*** Data for the task ***

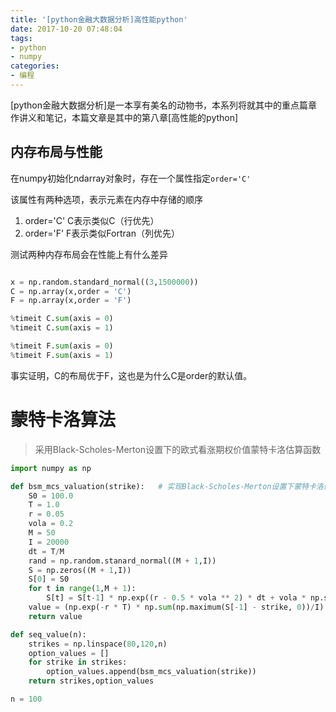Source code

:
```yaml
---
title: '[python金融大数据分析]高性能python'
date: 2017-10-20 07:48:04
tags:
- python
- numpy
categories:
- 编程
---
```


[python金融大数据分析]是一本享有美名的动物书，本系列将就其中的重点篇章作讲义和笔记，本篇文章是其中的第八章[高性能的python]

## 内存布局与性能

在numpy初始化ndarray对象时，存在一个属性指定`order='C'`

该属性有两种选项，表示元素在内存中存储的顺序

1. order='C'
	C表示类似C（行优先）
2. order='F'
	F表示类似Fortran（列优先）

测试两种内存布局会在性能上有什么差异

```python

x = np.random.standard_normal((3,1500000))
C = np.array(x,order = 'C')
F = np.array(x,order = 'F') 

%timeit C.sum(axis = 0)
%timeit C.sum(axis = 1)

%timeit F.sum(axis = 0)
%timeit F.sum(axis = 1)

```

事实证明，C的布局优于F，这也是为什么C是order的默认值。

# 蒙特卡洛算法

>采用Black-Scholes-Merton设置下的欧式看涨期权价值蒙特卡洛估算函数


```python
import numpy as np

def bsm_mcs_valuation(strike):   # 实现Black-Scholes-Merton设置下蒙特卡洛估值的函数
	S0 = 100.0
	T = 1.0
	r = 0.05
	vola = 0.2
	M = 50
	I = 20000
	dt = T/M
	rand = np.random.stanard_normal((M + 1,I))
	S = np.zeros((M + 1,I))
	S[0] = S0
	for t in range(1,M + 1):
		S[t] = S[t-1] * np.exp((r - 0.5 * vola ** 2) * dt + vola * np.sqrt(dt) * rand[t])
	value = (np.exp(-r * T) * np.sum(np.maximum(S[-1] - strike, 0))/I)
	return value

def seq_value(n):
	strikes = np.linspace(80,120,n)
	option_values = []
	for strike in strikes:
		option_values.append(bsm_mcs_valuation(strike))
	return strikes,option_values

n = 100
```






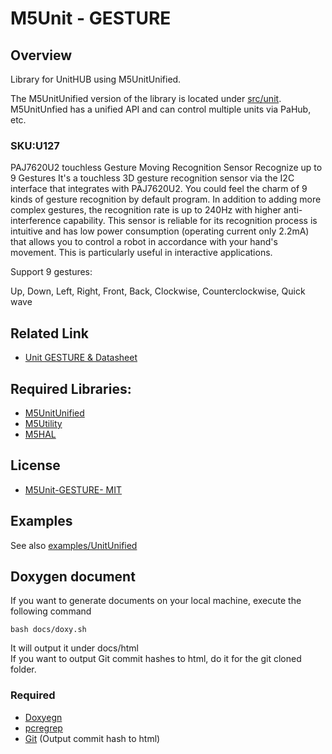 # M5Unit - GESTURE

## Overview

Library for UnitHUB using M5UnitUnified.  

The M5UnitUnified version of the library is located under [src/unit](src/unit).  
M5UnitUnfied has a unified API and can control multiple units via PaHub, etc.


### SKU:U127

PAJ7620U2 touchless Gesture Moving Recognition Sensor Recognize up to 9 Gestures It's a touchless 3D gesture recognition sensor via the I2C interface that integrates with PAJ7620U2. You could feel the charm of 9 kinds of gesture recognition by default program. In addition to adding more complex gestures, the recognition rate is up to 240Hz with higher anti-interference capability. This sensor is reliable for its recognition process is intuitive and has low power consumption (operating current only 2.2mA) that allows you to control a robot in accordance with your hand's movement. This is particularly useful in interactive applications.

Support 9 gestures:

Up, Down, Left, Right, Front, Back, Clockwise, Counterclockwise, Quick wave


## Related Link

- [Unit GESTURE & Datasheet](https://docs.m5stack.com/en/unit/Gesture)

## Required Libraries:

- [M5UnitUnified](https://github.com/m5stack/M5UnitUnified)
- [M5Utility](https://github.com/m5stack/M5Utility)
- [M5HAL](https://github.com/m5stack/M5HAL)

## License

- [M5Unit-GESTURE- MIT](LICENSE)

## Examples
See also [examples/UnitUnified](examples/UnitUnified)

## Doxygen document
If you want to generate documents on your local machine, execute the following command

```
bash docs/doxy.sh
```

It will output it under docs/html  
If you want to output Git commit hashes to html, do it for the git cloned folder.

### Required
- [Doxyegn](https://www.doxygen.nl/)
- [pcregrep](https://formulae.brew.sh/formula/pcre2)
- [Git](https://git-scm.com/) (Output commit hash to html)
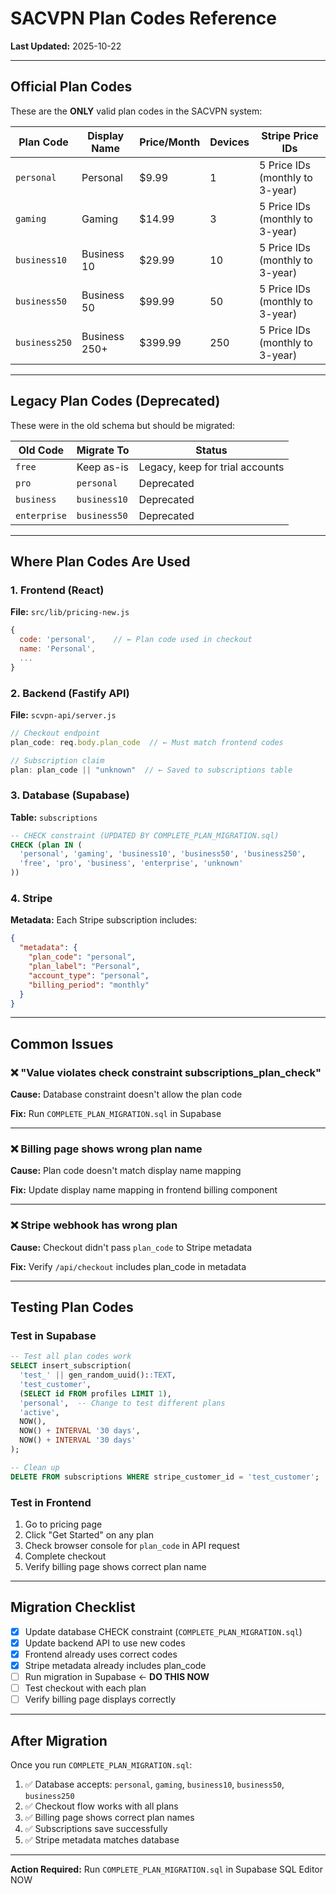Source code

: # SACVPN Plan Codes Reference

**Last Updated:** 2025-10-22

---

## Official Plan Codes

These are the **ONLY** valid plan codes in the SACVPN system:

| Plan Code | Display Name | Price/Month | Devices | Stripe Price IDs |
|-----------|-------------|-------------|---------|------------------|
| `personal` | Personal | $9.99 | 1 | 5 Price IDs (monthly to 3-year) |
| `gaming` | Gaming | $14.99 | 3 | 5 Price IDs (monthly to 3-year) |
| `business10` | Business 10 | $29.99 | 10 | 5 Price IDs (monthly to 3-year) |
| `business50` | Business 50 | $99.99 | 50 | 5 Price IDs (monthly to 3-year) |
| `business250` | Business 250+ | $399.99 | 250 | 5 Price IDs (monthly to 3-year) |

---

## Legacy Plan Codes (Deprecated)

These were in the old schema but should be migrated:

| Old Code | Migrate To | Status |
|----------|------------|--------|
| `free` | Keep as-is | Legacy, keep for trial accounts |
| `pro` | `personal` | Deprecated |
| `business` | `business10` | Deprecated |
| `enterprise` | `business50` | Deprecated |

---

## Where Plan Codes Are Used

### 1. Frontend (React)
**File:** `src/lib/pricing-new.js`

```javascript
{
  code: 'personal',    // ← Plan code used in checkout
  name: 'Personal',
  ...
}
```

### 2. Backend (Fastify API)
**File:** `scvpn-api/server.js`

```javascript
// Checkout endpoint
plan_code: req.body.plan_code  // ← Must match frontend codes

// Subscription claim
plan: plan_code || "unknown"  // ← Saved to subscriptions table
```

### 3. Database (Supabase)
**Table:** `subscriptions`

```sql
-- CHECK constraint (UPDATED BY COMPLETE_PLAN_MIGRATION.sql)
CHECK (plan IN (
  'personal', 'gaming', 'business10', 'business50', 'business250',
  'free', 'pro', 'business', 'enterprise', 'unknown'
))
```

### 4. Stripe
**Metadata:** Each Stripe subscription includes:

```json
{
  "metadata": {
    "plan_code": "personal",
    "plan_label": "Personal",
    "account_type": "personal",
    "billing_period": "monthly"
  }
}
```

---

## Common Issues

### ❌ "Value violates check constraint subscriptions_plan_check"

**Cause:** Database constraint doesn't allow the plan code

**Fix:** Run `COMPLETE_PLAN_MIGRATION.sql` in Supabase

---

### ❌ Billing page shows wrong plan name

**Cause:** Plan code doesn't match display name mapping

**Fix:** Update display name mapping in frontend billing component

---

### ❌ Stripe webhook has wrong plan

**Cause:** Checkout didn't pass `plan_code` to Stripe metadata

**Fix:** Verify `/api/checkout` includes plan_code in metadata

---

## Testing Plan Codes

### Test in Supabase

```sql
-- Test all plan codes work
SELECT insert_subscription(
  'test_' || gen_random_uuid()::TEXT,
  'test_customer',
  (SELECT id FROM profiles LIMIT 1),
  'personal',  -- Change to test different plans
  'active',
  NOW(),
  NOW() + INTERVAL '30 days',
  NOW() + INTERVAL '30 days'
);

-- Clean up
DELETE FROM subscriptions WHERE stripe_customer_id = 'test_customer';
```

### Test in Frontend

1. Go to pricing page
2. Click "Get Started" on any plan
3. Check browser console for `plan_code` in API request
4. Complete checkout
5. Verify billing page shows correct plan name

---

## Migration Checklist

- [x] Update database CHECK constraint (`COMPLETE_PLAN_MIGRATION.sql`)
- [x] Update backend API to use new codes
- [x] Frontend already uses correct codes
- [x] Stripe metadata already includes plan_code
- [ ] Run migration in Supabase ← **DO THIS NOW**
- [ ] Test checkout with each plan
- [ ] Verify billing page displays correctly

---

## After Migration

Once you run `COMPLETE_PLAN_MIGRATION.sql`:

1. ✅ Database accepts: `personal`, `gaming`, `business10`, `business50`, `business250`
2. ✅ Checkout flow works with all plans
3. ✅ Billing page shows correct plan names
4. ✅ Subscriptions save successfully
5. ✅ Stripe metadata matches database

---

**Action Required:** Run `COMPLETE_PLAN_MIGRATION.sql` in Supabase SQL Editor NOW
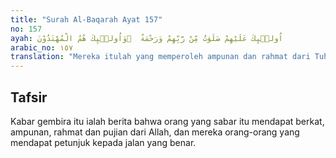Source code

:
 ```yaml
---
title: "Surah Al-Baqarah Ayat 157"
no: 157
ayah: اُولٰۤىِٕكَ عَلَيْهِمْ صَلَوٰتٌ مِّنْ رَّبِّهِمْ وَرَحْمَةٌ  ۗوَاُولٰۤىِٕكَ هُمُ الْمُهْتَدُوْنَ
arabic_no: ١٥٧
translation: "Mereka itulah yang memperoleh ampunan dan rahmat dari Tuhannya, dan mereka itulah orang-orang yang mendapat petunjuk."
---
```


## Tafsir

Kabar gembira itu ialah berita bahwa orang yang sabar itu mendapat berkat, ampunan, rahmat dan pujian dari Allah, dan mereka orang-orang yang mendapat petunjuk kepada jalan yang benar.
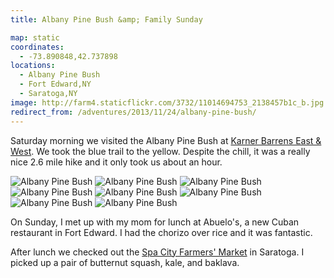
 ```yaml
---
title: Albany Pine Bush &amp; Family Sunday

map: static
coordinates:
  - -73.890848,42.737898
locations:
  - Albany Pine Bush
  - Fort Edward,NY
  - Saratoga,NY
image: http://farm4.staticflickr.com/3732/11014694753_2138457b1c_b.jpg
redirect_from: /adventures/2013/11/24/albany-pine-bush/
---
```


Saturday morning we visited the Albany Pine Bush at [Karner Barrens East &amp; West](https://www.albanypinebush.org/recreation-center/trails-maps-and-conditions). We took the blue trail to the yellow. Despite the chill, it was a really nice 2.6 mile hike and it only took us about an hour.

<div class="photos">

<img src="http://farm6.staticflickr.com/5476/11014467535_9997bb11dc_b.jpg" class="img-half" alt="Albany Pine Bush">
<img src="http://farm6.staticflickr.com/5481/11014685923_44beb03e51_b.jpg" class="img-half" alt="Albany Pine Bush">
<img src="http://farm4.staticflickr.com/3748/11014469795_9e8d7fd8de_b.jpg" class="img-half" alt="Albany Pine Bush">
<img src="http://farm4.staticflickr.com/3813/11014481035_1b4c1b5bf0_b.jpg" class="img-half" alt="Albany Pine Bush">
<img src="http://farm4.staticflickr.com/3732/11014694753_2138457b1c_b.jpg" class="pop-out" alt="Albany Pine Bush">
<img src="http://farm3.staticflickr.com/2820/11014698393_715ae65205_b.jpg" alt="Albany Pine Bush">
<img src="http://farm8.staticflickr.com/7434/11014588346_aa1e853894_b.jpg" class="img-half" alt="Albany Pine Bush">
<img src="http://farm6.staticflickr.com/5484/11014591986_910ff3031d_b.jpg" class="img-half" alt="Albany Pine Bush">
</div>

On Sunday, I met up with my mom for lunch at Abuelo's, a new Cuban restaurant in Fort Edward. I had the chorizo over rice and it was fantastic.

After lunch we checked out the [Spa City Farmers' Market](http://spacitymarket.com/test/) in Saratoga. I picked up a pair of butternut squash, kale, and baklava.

***

**Try it**
Repeat word for word the lines above that run from the line containing "## Legacy Plan Codes (Deprecated)" through the line containing "### 4. Stripe", both ends included, and nothing else.

**Expected answer**
## Legacy Plan Codes (Deprecated)

These were in the old schema but should be migrated:

| Old Code | Migrate To | Status |
|----------|------------|--------|
| `free` | Keep as-is | Legacy, keep for trial accounts |
| `pro` | `personal` | Deprecated |
| `business` | `business10` | Deprecated |
| `enterprise` | `business50` | Deprecated |

---

## Where Plan Codes Are Used

### 1. Frontend (React)
**File:** `src/lib/pricing-new.js`

```javascript
{
  code: 'personal',    // ← Plan code used in checkout
  name: 'Personal',
  ...
}
```

### 2. Backend (Fastify API)
**File:** `scvpn-api/server.js`

```javascript
// Checkout endpoint
plan_code: req.body.plan_code  // ← Must match frontend codes

// Subscription claim
plan: plan_code || "unknown"  // ← Saved to subscriptions table
```

### 3. Database (Supabase)
**Table:** `subscriptions`

```sql
-- CHECK constraint (UPDATED BY COMPLETE_PLAN_MIGRATION.sql)
CHECK (plan IN (
  'personal', 'gaming', 'business10', 'business50', 'business250',
  'free', 'pro', 'business', 'enterprise', 'unknown'
))
```

### 4. Stripe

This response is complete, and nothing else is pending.